* Dataset items
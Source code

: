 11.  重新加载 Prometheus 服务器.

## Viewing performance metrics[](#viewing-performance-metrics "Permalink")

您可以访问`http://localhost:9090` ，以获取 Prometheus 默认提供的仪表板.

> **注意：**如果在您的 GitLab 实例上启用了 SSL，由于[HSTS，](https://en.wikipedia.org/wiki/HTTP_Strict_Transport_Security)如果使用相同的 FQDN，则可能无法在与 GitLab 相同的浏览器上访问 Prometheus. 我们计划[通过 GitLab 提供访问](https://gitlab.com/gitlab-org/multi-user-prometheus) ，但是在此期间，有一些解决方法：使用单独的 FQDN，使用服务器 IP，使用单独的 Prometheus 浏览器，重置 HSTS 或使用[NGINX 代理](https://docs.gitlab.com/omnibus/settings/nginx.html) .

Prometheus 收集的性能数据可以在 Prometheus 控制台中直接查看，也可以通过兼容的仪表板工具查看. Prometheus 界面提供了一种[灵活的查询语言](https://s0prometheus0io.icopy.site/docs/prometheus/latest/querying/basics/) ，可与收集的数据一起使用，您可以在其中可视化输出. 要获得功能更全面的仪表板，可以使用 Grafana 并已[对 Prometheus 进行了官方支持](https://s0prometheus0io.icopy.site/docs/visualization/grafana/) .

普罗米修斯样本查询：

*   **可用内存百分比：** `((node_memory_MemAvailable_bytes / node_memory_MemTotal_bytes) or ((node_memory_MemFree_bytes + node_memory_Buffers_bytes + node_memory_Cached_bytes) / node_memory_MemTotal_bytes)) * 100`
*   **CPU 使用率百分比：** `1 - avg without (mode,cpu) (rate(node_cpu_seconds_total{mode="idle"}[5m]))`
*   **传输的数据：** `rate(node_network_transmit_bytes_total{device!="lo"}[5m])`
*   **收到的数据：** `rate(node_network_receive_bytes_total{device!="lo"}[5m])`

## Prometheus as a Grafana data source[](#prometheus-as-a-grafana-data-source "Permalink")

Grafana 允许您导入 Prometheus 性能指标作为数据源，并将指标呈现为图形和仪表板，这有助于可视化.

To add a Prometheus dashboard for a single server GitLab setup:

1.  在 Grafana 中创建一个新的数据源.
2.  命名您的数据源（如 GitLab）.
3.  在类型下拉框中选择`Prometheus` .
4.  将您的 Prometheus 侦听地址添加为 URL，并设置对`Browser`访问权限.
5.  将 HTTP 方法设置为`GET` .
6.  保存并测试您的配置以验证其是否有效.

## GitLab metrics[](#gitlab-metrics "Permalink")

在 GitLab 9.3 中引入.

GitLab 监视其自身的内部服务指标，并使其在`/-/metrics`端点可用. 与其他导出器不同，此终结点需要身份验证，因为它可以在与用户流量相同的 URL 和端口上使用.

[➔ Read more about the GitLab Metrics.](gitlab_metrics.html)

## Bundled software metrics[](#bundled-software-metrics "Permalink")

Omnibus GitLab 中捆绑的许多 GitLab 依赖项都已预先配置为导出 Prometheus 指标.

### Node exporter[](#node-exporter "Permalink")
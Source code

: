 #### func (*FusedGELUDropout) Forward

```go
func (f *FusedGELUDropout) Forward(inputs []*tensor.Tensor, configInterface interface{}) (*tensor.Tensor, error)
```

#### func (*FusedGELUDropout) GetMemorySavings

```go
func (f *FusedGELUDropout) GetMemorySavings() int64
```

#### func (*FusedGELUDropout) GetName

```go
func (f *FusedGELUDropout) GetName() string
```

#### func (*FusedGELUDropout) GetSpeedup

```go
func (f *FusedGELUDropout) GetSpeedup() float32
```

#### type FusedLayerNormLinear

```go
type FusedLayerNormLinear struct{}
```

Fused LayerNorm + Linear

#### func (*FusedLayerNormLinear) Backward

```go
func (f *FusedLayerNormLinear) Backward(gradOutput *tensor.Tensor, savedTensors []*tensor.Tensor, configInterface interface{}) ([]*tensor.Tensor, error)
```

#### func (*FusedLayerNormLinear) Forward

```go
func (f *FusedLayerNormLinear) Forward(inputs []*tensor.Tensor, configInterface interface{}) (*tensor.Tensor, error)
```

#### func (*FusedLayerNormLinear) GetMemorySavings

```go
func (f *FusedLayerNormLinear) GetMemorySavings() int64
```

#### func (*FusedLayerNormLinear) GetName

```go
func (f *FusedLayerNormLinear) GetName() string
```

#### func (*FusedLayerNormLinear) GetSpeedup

* WHAT YOU NEED TO DO
Here, the records must be output exactly and in full.

* ANSWER FOR THE TASK
Source code

: 11.  重新加载 Prometheus 服务器.

## Viewing performance metrics[](#viewing-performance-metrics "Permalink")

您可以访问`http://localhost:9090` ，以获取 Prometheus 默认提供的仪表板.

> **注意：**如果在您的 GitLab 实例上启用了 SSL，由于[HSTS，](https://en.wikipedia.org/wiki/HTTP_Strict_Transport_Security)如果使用相同的 FQDN，则可能无法在与 GitLab 相同的浏览器上访问 Prometheus. 我们计划[通过 GitLab 提供访问](https://gitlab.com/gitlab-org/multi-user-prometheus) ，但是在此期间，有一些解决方法：使用单独的 FQDN，使用服务器 IP，使用单独的 Prometheus 浏览器，重置 HSTS 或使用[NGINX 代理](https://docs.gitlab.com/omnibus/settings/nginx.html) .

Prometheus 收集的性能数据可以在 Prometheus 控制台中直接查看，也可以通过兼容的仪表板工具查看. Prometheus 界面提供了一种[灵活的查询语言](https://s0prometheus0io.icopy.site/docs/prometheus/latest/querying/basics/) ，可与收集的数据一起使用，您可以在其中可视化输出. 要获得功能更全面的仪表板，可以使用 Grafana 并已[对 Prometheus 进行了官方支持](https://s0prometheus0io.icopy.site/docs/visualization/grafana/) .

普罗米修斯样本查询：

*   **可用内存百分比：** `((node_memory_MemAvailable_bytes / node_memory_MemTotal_bytes) or ((node_memory_MemFree_bytes + node_memory_Buffers_bytes + node_memory_Cached_bytes) / node_memory_MemTotal_bytes)) * 100`
*   **CPU 使用率百分比：** `1 - avg without (mode,cpu) (rate(node_cpu_seconds_total{mode="idle"}[5m]))`
*   **传输的数据：** `rate(node_network_transmit_bytes_total{device!="lo"}[5m])`
*   **收到的数据：** `rate(node_network_receive_bytes_total{device!="lo"}[5m])`

## Prometheus as a Grafana data source[](#prometheus-as-a-grafana-data-source "Permalink")

Grafana 允许您导入 Prometheus 性能指标作为数据源，并将指标呈现为图形和仪表板，这有助于可视化.

To add a Prometheus dashboard for a single server GitLab setup:

1.  在 Grafana 中创建一个新的数据源.
2.  命名您的数据源（如 GitLab）.
3.  在类型下拉框中选择`Prometheus` .
4.  将您的 Prometheus 侦听地址添加为 URL，并设置对`Browser`访问权限.
5.  将 HTTP 方法设置为`GET` .
6.  保存并测试您的配置以验证其是否有效.

## GitLab metrics[](#gitlab-metrics "Permalink")

在 GitLab 9.3 中引入.

GitLab 监视其自身的内部服务指标，并使其在`/-/metrics`端点可用. 与其他导出器不同，此终结点需要身份验证，因为它可以在与用户流量相同的 URL 和端口上使用.

[➔ Read more about the GitLab Metrics.](gitlab_metrics.html)

## Bundled software metrics[](#bundled-software-metrics "Permalink")

Omnibus GitLab 中捆绑的许多 GitLab 依赖项都已预先配置为导出 Prometheus 指标.

### Node exporter[](#node-exporter "Permalink")
Source code

: #### func (*FusedGELUDropout) Forward

```go
func (f *FusedGELUDropout) Forward(inputs []*tensor.Tensor, configInterface interface{}) (*tensor.Tensor, error)
```

#### func (*FusedGELUDropout) GetMemorySavings

```go
func (f *FusedGELUDropout) GetMemorySavings() int64
```

#### func (*FusedGELUDropout) GetName

```go
func (f *FusedGELUDropout) GetName() string
```

#### func (*FusedGELUDropout) GetSpeedup

```go
func (f *FusedGELUDropout) GetSpeedup() float32
```

#### type FusedLayerNormLinear

```go
type FusedLayerNormLinear struct{}
```

Fused LayerNorm + Linear

#### func (*FusedLayerNormLinear) Backward

```go
func (f *FusedLayerNormLinear) Backward(gradOutput *tensor.Tensor, savedTensors []*tensor.Tensor, configInterface interface{}) ([]*tensor.Tensor, error)
```

#### func (*FusedLayerNormLinear) Forward

```go
func (f *FusedLayerNormLinear) Forward(inputs []*tensor.Tensor, configInterface interface{}) (*tensor.Tensor, error)
```

#### func (*FusedLayerNormLinear) GetMemorySavings

```go
func (f *FusedLayerNormLinear) GetMemorySavings() int64
```

#### func (*FusedLayerNormLinear) GetName

```go
func (f *FusedLayerNormLinear) GetName() string
```

#### func (*FusedLayerNormLinear) GetSpeedup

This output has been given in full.